Monday, 8 December 2014

Chernobyl Diaries

by Maxine Bates

Lonely Planet describes a visit to Chernobyl as ‘the world’s weirdest day trip’ – I suppose it’s up there with Auschwitz and Fray Bentos in terms of morbid curiosity – but five of us became ‘extreme tourists’ and made that trip on Easter Sunday 2012. We had booked flights with Wizz Air from Luton to Kiev as soon as they went on sale six months previously. At that time the Ukrainian government had closed the exclusion zone to visitors so we'd booked knowing it was going to be a Kiev city break with the possibility of a day trip to Chernobyl. In mid-December 2011, the exclusion zone was re-opened and we booked places on the trip through a UK-based agent called Lupine Travel. The cost was £129 each and I imagine much of that was the processing of permits to enter the zone. These need obtaining at least ten days in advance, so it’s no good arriving in the city and hoping to book onto a last minute tour. Passports were checked upon boarding the coach in Kiev and again on entering the exclusion zone. The drive is around two hours from Kiev and the whole day lasted from 9am to 6pm. On the coach we watched, in silence, a film about the Chernobyl disaster.
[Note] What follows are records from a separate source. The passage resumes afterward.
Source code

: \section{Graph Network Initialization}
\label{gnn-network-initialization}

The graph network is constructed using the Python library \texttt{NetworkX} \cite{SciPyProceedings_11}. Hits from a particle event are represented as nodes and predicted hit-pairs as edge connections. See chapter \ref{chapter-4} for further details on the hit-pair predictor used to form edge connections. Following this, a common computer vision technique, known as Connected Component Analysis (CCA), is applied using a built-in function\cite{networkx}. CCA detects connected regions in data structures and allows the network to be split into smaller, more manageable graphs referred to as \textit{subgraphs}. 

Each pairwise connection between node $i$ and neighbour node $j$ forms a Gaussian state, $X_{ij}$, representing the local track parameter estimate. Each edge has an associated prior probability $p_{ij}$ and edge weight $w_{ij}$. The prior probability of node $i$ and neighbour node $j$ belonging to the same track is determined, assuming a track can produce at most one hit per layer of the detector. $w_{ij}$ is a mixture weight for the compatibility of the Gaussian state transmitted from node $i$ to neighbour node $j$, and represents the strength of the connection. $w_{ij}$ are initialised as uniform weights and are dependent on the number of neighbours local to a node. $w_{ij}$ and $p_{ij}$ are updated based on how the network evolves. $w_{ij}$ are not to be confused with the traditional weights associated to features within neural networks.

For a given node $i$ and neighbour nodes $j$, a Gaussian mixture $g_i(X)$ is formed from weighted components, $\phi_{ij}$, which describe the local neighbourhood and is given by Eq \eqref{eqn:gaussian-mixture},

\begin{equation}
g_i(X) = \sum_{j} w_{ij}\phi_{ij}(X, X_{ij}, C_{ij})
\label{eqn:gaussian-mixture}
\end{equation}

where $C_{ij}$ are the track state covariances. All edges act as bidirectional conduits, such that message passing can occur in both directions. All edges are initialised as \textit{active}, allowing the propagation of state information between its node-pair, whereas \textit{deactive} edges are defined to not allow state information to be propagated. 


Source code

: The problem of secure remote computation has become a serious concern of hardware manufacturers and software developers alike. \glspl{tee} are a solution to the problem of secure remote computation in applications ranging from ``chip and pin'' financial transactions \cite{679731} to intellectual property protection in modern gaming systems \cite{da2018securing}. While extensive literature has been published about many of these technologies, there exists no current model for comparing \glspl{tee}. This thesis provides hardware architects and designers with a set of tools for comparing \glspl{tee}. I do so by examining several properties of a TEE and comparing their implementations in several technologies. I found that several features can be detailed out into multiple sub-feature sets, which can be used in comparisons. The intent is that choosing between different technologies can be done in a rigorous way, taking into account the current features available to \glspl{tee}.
As is to be expected, the landscape around Chernobyl is quite bleak with a whole village bulldozed and now buried under the ground. The checkpoint is 22km from the reactor sites. Our first stop was a building where we had a presentation and were able to view photos and maps on the walls. Then we were taken to a view point where all four reactors could be seen. Number 4 was the cause of the disaster on 26 April 1986. Numbers 1 and 2 had been closed down a couple of years previously due to accidents that didn't make the headlines. Numbers 5 and 6 were never completed. The big accident 26 years ago was actually caused by a failed safety test, due to a combination of inexperienced workers and bad reactor design.

Pripyat is a nearby town constructed to house workers at the nuclear power plant and their families. Due to Soviet secrecy at the time, residents were not made fully aware of the extent of the disaster until 36 hours after it occurred, thus reducing their chances of survival. The first firefighters to arrive at the scene were not fully equipped and consequently died of radiation. They had to make their own radiation protection suits that didn't work well. There is now a monument to these brave men. The hundreds of ‘liquidators’ brought in to clear the disaster area also died over the following years.

We took a walking tour of Pripyat including abandoned housing, supermarket, leisure centre, hotel, restaurant, kindergarten and a funfair that had been due to open only a few days later. The rides were never ridden. Everything just sits decaying. Quite eerie.

Lunch was served in the work canteen as there are still workers at Chernobyl, mostly at a concrete batch mixing plant. These workers receive regular health checks. 130 residents refused to move out of the exclusion zone; they are all aged 70s-90s and given health checks too. Lunch was brought in from outside the zone: soup, salad, chicken, potatoes, a chocolate éclair type of dessert and two juice drinks.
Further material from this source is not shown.